'''

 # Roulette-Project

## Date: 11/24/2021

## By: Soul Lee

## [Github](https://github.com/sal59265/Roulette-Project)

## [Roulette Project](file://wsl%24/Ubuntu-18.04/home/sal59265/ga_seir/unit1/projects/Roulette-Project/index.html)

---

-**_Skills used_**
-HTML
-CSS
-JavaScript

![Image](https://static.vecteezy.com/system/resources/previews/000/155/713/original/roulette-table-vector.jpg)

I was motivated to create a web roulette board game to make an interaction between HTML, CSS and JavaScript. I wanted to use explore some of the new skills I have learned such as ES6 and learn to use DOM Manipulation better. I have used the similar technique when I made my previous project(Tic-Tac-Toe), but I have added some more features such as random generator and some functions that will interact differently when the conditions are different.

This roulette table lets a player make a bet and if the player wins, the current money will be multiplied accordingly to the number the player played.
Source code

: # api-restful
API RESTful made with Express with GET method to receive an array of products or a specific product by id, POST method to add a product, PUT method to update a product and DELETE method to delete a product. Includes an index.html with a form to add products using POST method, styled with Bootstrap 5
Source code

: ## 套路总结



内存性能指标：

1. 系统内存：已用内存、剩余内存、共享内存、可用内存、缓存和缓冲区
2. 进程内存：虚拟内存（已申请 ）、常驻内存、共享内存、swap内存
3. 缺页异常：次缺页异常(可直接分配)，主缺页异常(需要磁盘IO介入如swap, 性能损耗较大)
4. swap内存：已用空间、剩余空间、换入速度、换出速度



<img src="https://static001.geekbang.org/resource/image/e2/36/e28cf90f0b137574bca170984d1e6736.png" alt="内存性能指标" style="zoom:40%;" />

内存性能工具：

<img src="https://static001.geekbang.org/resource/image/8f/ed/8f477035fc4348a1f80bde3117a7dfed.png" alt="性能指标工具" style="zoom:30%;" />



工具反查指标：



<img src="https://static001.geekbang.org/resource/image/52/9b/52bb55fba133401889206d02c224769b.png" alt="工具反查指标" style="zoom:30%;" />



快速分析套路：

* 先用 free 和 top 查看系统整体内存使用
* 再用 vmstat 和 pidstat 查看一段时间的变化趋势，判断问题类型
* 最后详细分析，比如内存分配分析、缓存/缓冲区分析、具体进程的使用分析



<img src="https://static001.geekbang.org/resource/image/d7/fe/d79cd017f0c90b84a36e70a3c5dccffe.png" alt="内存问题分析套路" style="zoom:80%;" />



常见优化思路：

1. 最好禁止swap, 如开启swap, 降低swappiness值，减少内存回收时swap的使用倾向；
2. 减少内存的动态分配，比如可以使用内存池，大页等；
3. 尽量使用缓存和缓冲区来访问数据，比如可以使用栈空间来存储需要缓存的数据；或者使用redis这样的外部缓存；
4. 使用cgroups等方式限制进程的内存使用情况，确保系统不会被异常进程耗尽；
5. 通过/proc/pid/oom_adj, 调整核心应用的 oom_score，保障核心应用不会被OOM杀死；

'''

▸ **What to produce**: Every line with "JavaScript" in it should be copied from the entries above.

▸ **Reply to the task**:
-JavaScript
I was motivated to create a web roulette board game to make an interaction between HTML, CSS and JavaScript. I wanted to use explore some of the new skills I have learned such as ES6 and learn to use DOM Manipulation better. I have used the similar technique when I made my previous project(Tic-Tac-Toe), but I have added some more features such as random generator and some functions that will interact differently when the conditions are different.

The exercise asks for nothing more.